The Otherside of the Web Page

I’d like to introduce you to three fellas who keep our website running. They are important in our life. And in your life too. Without the guys who do tedious, frustrating and creative web stuff, I couldn’t focus on growing good bulbs, nor could you read about or buy them for your garden.

What’s behind the web as we know it is crazy complicated.  For example, in web guy world, the chicken scratch below means something. Click on it to see where it leads, what it means in normal people world.



You don’t want to look too closely at what they do. But you do want to look at the handsome, creative types that keep our shopping, advice and plants looking good. Probably, you see them hunkered over laptops at coffee shops.  That’s where I often meet them, me dirty and drenched, them trying to make me look good via the web.

The people behind our lily farm web world don’t get enough praise. There are no dramatic pictures of them. No poems or songs. But they get it; they share the love of earth, dirt and plants. They use their technology and taste to make finding great plants fun and easy for you too.

Hunter Desportes manages the backside of our web page. I can’t tell you what he does exactly. But I can say “Hunter, make this one on sale and that one show up on the google map.'” And it does.  But Hunter also does rock and roll photography. He’s working on an Alice Cooper project today. He sells originals of David Bowie and he spends evenings photographing the up and coming bands. His own site is a fun one to click around for rock memories and is full of his fascination with nature. Check out 

You’ll find lots of stuff like this:

Young Barn Owls in Grain Silo Nest (1982)

When Hunter and I met, he was stationed in Copenhagen, making databases for the World Health Organization. We were technology early adapters, working across the ocean to make our nursery one of the earliest to sell plants on the web.  Hunter has created databases for Moore Botanical Garden and is working to make Historic Columbia Foundation the only publicly funded garden in South Carolina to offer access to a plant database on the web.

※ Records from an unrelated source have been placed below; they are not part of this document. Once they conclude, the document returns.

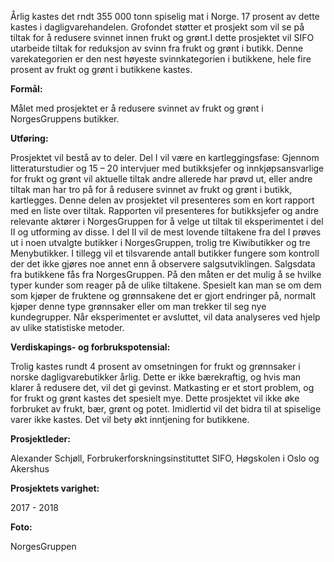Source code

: Årlig kastes det rndt 355 000 tonn spiselig mat i Norge. 17 prosent av dette kastes i dagligvarehandelen. Grofondet støtter et prosjekt som vil se på tiltak for å redusere svinnet innen frukt og grønt.I dette prosjektet vil SIFO utarbeide tiltak for reduksjon av svinn fra frukt og grønt i butikk. Denne varekategorien er den nest høyeste svinnkategorien i butikkene, hele fire prosent av frukt og grønt i butikkene kastes.

**Formål:**

 Målet med prosjektet er å redusere svinnet av frukt og grønt i NorgesGruppens butikker.

**Utføring:** 

Prosjektet vil bestå av to deler. Del I vil være en kartleggingsfase: Gjennom litteraturstudier og 15 – 20 intervjuer med butikksjefer og innkjøpsansvarlige for frukt og grønt vil aktuelle tiltak andre allerede har prøvd ut, eller andre tiltak man har tro på for å redusere svinnet av frukt og grønt i butikk, kartlegges. Denne delen av prosjektet vil presenteres som en kort rapport med en liste over tiltak. Rapporten vil presenteres for butikksjefer og andre relevante aktører i NorgesGruppen for å velge ut tiltak til eksperimentet i del II og utforming av disse. I del II vil de mest lovende tiltakene fra del I prøves ut i noen utvalgte butikker i NorgesGruppen, trolig tre Kiwibutikker og tre Menybutikker. I tillegg vil et tilsvarende antall butikker fungere som kontroll der det ikke gjøres noe annet enn å observere salgsutviklingen. Salgsdata fra butikkene fås fra NorgesGruppen. På den måten er det mulig å se hvilke typer kunder som reager på de ulike tiltakene. Spesielt kan man se om dem som kjøper de fruktene og grønnsakene det er gjort endringer på, normalt kjøper denne type grønnsaker eller om man trekker til seg nye kundegrupper. Når eksperimentet er avsluttet, vil data analyseres ved hjelp av ulike statistiske metoder.

**Verdiskapings- og forbrukspotensial:** 

Trolig kastes rundt 4 prosent av omsetningen for frukt og grønnsaker i norske dagligvarebutikker årlig. Dette er ikke bærekraftig, og hvis man klarer å redusere det, vil det gi gevinst. Matkasting er et stort problem, og for frukt og grønt kastes det spesielt mye. Dette prosjektet vil ikke øke forbruket av frukt, bær, grønt og potet. Imidlertid vil det bidra til at spiselige varer ikke kastes. Det vil bety økt inntjening for butikkene.

**Prosjektleder:**

 Alexander Schjøll, Forbrukerforskningsinstituttet SIFO, Høgskolen i Oslo og Akershus

**Prosjektets varighet:** 

2017 - 2018

**Foto:** 

NorgesGruppen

Kevin Sharp is behind the scenes in a different way. Kevin does technology, but it’s his eye, his taste, his innate love of people that sets the look, the feel, even the words of our web page.  For bigger companies, he does production of video commercials. His company manages our publications such as the the upcoming Gardening with Crinum Lilies 3. Kevin and his apprentice, young Kevin, also keep things fresh.  For example, right now they are going through every word of our web site, every product and click, to make sure things are updated. (obviously, I don’t always have time to correct the slew of problems they point out.)

Kevin’s is a full scope production company.  They can work with anyone from tractor driving civil engineers to yoga studios, nuns and lily farms. Here’s a link to a comprehensive project on their web site:  Artisan Creative Group.  In their Augusta, GA offices, they make videos, a passion of Kevin’s.  In the past, Kevin lived in France,working for the American  film industry to ensure that translations, turns of phrase and even clothing were accurate and real. That’s what a production company does; keeps things real but highlights the story, the sex appeal and sometimes the sweat.

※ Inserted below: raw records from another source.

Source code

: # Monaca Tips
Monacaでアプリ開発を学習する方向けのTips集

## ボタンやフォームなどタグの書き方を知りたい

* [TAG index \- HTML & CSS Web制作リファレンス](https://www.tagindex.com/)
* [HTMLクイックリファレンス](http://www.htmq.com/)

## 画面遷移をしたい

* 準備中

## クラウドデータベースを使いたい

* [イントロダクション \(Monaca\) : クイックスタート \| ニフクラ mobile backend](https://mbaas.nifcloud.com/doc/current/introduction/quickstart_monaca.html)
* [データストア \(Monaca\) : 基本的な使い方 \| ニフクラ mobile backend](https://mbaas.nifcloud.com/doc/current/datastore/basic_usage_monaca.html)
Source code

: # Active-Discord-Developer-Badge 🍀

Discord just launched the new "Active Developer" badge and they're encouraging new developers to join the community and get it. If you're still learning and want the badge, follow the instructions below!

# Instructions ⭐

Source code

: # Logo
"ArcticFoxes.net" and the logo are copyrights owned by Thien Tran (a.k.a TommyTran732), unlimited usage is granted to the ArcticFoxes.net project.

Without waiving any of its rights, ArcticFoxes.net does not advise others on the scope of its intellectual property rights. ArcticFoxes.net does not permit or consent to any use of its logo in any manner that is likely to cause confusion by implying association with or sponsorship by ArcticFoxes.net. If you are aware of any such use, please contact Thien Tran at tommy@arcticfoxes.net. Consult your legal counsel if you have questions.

Photography stresses me. So photographer Patrick Beisman visits the farm, before dawn, after dusk, whatever time is best to capture the spirit. You’ve seen his garden and lily pictures.  The contrast to some of his industrial work is startling and beautiful. He does portraits, homes and events too. Sometimes, like for the photo below, Patrick has to work really hard to make us look good.

There are lots of other people who make our lily farm work and speak. We’re lucky to have personal friendships with them and to know they are dedicated to sharing this farm and this message of caring for the earth.

A big thanks to all the people who focus on things behind the scenes so we can focus on growing great plants -- Jenks & Tom

A big thanks to all the people who focus on things behind the scenes so we can focus on growing great plants — Jenks & Tom








  1. Annette P. Kahn on August 13, 2016 at 5:02 pm

    Nice article! Question: I was digging Crinum yesterday from my original garden to move to my permanent garden. I accidentally nicked a couple larger bulbs. Should. Let them cure a while before replanting? MIT is very wet n south LA right now. Basal plates were not damaged. Thanks. Annette

  2. Will on October 5, 2016 at 11:42 am

    First chance in a while to slow down and enjoy a leisurely stroll through the crinum web site…it’s a delight, as usual. I’m especially pleased to see this wonderful page devoted to the backenders. Bravo to all.